[What is expected]:
Below are the records; copy each line in which "Welcome" occurs.

[Data to examine]:
[Start of section]
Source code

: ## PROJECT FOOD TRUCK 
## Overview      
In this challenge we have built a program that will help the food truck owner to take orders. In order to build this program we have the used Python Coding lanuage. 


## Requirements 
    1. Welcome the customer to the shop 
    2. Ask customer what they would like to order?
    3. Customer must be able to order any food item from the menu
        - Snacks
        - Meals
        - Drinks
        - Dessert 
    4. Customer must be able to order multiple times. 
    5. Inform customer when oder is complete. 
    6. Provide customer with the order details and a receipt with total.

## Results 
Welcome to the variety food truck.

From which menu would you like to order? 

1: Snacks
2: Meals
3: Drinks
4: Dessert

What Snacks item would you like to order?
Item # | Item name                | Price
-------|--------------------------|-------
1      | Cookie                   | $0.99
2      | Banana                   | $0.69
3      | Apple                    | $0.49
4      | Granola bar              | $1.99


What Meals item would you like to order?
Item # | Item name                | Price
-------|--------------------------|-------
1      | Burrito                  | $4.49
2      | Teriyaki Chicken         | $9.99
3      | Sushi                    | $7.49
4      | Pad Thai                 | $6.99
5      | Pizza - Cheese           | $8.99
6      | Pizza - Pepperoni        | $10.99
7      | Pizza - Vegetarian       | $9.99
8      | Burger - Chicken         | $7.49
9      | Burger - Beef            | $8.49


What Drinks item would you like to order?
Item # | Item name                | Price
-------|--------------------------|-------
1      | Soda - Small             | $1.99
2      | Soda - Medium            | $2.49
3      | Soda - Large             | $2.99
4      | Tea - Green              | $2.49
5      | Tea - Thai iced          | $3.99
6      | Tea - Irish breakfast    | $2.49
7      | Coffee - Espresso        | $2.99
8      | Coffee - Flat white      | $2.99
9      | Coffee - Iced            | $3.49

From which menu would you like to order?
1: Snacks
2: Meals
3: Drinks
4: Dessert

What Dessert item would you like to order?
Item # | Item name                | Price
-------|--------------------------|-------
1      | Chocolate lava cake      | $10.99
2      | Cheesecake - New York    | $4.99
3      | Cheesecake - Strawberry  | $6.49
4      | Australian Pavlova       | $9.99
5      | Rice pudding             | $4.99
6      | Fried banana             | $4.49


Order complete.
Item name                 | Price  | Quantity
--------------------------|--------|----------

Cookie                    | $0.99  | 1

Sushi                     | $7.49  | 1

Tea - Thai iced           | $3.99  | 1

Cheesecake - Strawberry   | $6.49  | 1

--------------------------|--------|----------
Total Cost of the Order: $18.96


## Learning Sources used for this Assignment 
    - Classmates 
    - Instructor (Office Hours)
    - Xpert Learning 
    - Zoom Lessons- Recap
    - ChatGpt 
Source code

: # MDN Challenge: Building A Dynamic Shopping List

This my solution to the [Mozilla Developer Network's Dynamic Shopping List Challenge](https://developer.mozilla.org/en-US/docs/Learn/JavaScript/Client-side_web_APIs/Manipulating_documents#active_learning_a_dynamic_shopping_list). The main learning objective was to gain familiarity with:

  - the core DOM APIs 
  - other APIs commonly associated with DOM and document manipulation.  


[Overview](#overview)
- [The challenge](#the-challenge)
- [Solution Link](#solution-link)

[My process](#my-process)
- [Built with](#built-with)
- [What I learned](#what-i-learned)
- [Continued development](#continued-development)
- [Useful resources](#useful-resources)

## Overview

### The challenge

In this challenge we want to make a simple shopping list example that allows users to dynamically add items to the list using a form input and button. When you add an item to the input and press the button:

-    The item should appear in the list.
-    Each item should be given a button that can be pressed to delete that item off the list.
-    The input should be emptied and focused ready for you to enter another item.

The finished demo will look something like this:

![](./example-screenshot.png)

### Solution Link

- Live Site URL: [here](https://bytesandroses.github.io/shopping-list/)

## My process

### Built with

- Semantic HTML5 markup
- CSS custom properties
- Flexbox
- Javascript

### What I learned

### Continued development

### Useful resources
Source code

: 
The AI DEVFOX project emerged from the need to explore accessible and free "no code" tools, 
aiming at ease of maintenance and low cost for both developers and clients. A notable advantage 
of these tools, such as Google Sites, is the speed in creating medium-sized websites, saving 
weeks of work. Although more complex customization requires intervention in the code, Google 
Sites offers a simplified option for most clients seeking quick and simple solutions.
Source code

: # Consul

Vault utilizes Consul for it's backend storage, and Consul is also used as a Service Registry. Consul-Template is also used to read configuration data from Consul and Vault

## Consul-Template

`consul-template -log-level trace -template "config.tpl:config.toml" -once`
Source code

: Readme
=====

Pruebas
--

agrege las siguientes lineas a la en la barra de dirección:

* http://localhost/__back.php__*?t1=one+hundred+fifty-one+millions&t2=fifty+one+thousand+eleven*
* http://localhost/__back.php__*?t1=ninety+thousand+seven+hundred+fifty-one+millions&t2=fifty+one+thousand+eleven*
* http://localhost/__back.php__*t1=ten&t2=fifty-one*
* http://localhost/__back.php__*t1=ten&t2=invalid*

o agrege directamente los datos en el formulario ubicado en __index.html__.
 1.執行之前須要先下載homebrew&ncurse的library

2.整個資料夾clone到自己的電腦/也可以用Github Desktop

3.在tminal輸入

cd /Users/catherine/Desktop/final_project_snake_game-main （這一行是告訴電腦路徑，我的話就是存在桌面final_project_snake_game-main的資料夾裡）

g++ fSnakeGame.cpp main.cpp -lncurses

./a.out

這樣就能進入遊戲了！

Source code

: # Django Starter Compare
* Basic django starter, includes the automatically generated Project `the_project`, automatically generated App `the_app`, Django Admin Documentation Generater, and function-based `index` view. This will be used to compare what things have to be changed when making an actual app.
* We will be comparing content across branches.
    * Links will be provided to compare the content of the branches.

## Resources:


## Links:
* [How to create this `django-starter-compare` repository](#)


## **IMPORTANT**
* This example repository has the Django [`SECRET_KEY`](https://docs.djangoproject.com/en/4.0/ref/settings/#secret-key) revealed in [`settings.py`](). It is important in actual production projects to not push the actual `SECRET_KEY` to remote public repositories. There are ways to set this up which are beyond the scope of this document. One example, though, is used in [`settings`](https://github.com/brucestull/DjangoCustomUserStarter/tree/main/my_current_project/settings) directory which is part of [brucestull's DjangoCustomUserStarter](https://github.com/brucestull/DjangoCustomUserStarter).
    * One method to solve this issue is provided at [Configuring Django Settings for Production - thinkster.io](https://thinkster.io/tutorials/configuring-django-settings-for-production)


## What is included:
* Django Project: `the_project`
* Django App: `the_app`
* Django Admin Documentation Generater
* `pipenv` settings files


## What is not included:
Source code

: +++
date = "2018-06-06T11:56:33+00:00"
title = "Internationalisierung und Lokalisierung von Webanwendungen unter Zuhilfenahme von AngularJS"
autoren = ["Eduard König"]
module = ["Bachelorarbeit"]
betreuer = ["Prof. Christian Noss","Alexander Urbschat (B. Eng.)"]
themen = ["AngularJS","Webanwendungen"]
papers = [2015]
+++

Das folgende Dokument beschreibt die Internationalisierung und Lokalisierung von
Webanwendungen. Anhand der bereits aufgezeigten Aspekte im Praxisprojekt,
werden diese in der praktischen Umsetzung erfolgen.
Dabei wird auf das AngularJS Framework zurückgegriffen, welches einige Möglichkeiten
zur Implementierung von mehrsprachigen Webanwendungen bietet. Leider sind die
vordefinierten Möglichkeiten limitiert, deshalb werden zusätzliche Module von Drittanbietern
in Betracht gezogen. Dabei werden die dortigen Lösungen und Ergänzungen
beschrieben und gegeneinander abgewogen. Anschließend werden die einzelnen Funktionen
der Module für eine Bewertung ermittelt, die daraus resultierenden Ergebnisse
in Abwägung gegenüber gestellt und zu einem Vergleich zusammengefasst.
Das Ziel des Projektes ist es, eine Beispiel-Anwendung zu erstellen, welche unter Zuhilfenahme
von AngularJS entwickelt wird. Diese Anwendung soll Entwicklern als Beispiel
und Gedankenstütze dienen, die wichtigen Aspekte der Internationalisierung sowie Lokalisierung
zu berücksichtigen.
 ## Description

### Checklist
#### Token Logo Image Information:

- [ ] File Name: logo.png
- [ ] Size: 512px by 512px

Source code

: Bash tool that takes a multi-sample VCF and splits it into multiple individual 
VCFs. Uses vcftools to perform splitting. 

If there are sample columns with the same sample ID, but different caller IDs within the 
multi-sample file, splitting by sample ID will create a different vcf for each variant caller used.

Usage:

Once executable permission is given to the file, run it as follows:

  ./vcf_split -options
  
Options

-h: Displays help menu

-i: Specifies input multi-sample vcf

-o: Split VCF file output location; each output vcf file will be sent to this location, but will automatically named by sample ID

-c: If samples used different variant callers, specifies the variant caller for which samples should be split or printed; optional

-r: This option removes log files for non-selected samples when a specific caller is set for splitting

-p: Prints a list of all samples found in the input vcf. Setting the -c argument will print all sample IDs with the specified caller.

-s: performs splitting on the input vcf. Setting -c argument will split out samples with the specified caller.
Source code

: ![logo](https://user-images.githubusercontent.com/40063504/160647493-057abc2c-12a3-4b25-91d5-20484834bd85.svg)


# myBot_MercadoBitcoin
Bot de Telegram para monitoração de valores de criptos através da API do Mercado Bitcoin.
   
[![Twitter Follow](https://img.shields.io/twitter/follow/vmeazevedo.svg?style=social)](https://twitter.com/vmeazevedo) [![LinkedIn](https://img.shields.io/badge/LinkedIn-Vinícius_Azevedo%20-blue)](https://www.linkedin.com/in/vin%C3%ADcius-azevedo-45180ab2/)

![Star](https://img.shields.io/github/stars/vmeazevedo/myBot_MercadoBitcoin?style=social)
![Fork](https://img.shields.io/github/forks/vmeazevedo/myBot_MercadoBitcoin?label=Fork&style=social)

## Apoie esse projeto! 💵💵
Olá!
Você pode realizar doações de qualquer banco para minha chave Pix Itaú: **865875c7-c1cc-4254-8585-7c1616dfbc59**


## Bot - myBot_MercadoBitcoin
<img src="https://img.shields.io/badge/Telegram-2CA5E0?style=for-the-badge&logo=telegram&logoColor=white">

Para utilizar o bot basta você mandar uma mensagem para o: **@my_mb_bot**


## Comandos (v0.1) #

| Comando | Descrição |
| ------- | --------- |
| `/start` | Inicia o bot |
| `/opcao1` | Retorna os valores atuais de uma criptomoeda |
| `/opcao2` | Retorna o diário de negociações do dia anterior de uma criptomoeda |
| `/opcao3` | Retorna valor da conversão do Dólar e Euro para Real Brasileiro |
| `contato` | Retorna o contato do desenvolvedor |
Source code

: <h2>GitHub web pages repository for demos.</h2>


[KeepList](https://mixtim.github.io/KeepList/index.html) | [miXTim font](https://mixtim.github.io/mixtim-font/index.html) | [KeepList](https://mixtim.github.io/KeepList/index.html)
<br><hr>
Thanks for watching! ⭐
[End of section]
[Solution for this exercise]:
    1. Welcome the customer to the shop 
Welcome to the variety food truck.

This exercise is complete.